_THE PROBLEM:_
Copy the data exactly. Images are to be left out.
### RECORDS FOR PROCESSING ###
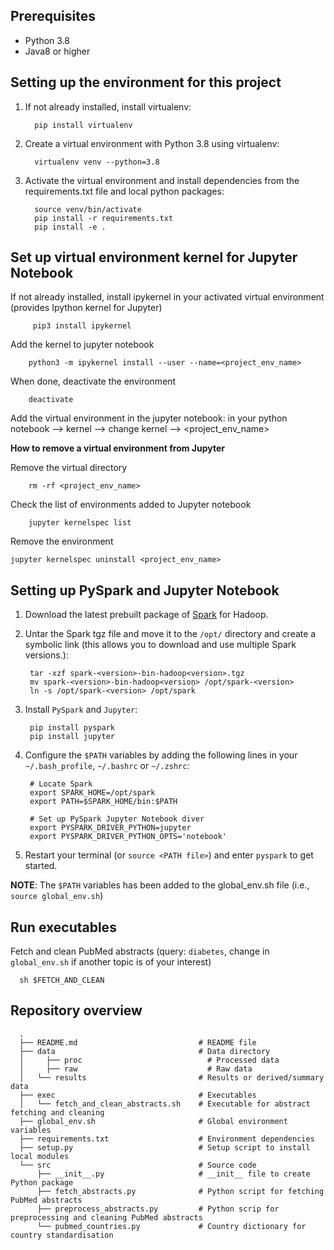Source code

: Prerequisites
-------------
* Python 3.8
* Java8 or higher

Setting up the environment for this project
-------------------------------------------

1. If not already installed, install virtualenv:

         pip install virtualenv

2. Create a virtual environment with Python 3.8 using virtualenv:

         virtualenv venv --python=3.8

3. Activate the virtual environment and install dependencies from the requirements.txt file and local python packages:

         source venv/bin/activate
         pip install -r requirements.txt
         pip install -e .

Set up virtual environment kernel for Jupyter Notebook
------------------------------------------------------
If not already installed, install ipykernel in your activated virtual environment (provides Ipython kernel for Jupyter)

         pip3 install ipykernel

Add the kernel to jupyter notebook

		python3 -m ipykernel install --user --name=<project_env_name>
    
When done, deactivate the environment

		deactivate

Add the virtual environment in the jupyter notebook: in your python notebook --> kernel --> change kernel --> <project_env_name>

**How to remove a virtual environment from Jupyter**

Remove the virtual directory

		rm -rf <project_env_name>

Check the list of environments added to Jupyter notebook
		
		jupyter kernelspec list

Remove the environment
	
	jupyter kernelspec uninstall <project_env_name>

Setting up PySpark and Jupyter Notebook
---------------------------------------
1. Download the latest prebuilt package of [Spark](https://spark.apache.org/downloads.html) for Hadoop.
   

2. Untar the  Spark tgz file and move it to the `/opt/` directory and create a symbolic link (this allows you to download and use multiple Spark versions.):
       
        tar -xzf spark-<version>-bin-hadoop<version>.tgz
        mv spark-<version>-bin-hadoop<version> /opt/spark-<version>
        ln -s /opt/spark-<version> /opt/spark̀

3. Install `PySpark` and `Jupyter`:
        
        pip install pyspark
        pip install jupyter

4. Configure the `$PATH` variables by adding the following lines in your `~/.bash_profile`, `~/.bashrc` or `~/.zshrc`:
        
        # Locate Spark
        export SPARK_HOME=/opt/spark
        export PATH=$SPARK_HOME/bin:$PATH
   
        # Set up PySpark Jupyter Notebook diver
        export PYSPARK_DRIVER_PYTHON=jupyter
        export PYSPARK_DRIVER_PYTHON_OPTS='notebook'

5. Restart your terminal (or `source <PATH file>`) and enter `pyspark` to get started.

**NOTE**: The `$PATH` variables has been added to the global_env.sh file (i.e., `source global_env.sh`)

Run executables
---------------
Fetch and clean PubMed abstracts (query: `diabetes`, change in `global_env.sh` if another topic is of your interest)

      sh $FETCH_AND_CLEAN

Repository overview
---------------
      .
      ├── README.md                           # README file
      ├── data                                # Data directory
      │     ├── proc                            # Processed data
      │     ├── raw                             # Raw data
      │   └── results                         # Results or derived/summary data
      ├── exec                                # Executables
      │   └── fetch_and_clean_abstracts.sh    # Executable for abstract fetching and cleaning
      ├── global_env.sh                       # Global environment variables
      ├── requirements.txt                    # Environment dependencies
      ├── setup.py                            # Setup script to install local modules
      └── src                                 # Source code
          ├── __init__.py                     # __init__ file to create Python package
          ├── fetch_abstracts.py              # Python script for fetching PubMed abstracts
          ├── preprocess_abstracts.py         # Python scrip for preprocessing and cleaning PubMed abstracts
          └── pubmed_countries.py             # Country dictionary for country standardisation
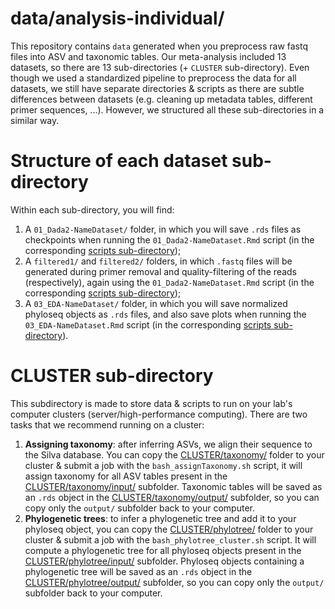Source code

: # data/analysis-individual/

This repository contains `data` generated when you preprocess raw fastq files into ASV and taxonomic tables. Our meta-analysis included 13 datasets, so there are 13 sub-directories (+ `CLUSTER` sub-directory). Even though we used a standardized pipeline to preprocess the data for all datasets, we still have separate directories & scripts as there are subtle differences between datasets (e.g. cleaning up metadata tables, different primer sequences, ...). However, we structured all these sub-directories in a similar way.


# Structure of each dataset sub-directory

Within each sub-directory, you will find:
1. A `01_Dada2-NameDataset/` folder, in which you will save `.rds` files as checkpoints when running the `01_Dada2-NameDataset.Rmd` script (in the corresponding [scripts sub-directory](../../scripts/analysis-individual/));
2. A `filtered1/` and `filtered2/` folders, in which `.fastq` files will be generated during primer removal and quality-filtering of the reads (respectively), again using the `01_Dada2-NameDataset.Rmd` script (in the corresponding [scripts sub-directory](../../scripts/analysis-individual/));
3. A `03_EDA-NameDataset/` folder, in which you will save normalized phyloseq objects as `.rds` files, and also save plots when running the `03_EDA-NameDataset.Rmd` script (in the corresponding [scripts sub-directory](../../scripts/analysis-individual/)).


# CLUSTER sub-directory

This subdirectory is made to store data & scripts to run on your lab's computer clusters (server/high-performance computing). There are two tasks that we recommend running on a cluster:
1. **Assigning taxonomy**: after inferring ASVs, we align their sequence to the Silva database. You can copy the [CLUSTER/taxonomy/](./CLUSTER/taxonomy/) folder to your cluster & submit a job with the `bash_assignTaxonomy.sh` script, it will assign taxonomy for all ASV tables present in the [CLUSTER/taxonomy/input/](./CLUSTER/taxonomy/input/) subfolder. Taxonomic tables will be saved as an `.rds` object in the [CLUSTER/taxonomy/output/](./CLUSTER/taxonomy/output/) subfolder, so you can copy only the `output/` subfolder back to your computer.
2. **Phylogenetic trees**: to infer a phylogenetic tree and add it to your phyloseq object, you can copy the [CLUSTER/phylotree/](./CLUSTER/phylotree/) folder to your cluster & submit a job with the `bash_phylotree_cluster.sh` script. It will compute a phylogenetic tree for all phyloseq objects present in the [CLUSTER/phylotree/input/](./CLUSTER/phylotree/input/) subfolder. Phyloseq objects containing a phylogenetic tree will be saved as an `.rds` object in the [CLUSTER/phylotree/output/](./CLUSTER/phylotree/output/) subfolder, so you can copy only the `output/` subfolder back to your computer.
###
_SOLVED PROBLEM:_
Source code

: Prerequisites
-------------
* Python 3.8
* Java8 or higher

Setting up the environment for this project
-------------------------------------------

1. If not already installed, install virtualenv:

         pip install virtualenv

2. Create a virtual environment with Python 3.8 using virtualenv:

         virtualenv venv --python=3.8

3. Activate the virtual environment and install dependencies from the requirements.txt file and local python packages:

         source venv/bin/activate
         pip install -r requirements.txt
         pip install -e .

Set up virtual environment kernel for Jupyter Notebook
------------------------------------------------------
If not already installed, install ipykernel in your activated virtual environment (provides Ipython kernel for Jupyter)

         pip3 install ipykernel

Add the kernel to jupyter notebook

		python3 -m ipykernel install --user --name=<project_env_name>
    
When done, deactivate the environment

		deactivate

Add the virtual environment in the jupyter notebook: in your python notebook --> kernel --> change kernel --> <project_env_name>

**How to remove a virtual environment from Jupyter**

Remove the virtual directory

		rm -rf <project_env_name>

Check the list of environments added to Jupyter notebook
		
		jupyter kernelspec list

Remove the environment
	
	jupyter kernelspec uninstall <project_env_name>

Setting up PySpark and Jupyter Notebook
---------------------------------------
1. Download the latest prebuilt package of [Spark](https://spark.apache.org/downloads.html) for Hadoop.
   

2. Untar the  Spark tgz file and move it to the `/opt/` directory and create a symbolic link (this allows you to download and use multiple Spark versions.):
       
        tar -xzf spark-<version>-bin-hadoop<version>.tgz
        mv spark-<version>-bin-hadoop<version> /opt/spark-<version>
        ln -s /opt/spark-<version> /opt/spark̀

3. Install `PySpark` and `Jupyter`:
        
        pip install pyspark
        pip install jupyter

4. Configure the `$PATH` variables by adding the following lines in your `~/.bash_profile`, `~/.bashrc` or `~/.zshrc`:
        
        # Locate Spark
        export SPARK_HOME=/opt/spark
        export PATH=$SPARK_HOME/bin:$PATH
   
        # Set up PySpark Jupyter Notebook diver
        export PYSPARK_DRIVER_PYTHON=jupyter
        export PYSPARK_DRIVER_PYTHON_OPTS='notebook'

5. Restart your terminal (or `source <PATH file>`) and enter `pyspark` to get started.

**NOTE**: The `$PATH` variables has been added to the global_env.sh file (i.e., `source global_env.sh`)

Run executables
---------------
Fetch and clean PubMed abstracts (query: `diabetes`, change in `global_env.sh` if another topic is of your interest)

      sh $FETCH_AND_CLEAN

Repository overview
---------------
      .
      ├── README.md                           # README file
      ├── data                                # Data directory
      │     ├── proc                            # Processed data
      │     ├── raw                             # Raw data
      │   └── results                         # Results or derived/summary data
      ├── exec                                # Executables
      │   └── fetch_and_clean_abstracts.sh    # Executable for abstract fetching and cleaning
      ├── global_env.sh                       # Global environment variables
      ├── requirements.txt                    # Environment dependencies
      ├── setup.py                            # Setup script to install local modules
      └── src                                 # Source code
          ├── __init__.py                     # __init__ file to create Python package
          ├── fetch_abstracts.py              # Python script for fetching PubMed abstracts
          ├── preprocess_abstracts.py         # Python scrip for preprocessing and cleaning PubMed abstracts
          └── pubmed_countries.py             # Country dictionary for country standardisation
Source code

: # data/analysis-individual/

This repository contains `data` generated when you preprocess raw fastq files into ASV and taxonomic tables. Our meta-analysis included 13 datasets, so there are 13 sub-directories (+ `CLUSTER` sub-directory). Even though we used a standardized pipeline to preprocess the data for all datasets, we still have separate directories & scripts as there are subtle differences between datasets (e.g. cleaning up metadata tables, different primer sequences, ...). However, we structured all these sub-directories in a similar way.


# Structure of each dataset sub-directory

Within each sub-directory, you will find:
1. A `01_Dada2-NameDataset/` folder, in which you will save `.rds` files as checkpoints when running the `01_Dada2-NameDataset.Rmd` script (in the corresponding [scripts sub-directory](../../scripts/analysis-individual/));
2. A `filtered1/` and `filtered2/` folders, in which `.fastq` files will be generated during primer removal and quality-filtering of the reads (respectively), again using the `01_Dada2-NameDataset.Rmd` script (in the corresponding [scripts sub-directory](../../scripts/analysis-individual/));
3. A `03_EDA-NameDataset/` folder, in which you will save normalized phyloseq objects as `.rds` files, and also save plots when running the `03_EDA-NameDataset.Rmd` script (in the corresponding [scripts sub-directory](../../scripts/analysis-individual/)).


# CLUSTER sub-directory

This subdirectory is made to store data & scripts to run on your lab's computer clusters (server/high-performance computing). There are two tasks that we recommend running on a cluster:
1. **Assigning taxonomy**: after inferring ASVs, we align their sequence to the Silva database. You can copy the [CLUSTER/taxonomy/](./CLUSTER/taxonomy/) folder to your cluster & submit a job with the `bash_assignTaxonomy.sh` script, it will assign taxonomy for all ASV tables present in the [CLUSTER/taxonomy/input/](./CLUSTER/taxonomy/input/) subfolder. Taxonomic tables will be saved as an `.rds` object in the [CLUSTER/taxonomy/output/](./CLUSTER/taxonomy/output/) subfolder, so you can copy only the `output/` subfolder back to your computer.
2. **Phylogenetic trees**: to infer a phylogenetic tree and add it to your phyloseq object, you can copy the [CLUSTER/phylotree/](./CLUSTER/phylotree/) folder to your cluster & submit a job with the `bash_phylotree_cluster.sh` script. It will compute a phylogenetic tree for all phyloseq objects present in the [CLUSTER/phylotree/input/](./CLUSTER/phylotree/input/) subfolder. Phyloseq objects containing a phylogenetic tree will be saved as an `.rds` object in the [CLUSTER/phylotree/output/](./CLUSTER/phylotree/output/) subfolder, so you can copy only the `output/` subfolder back to your computer.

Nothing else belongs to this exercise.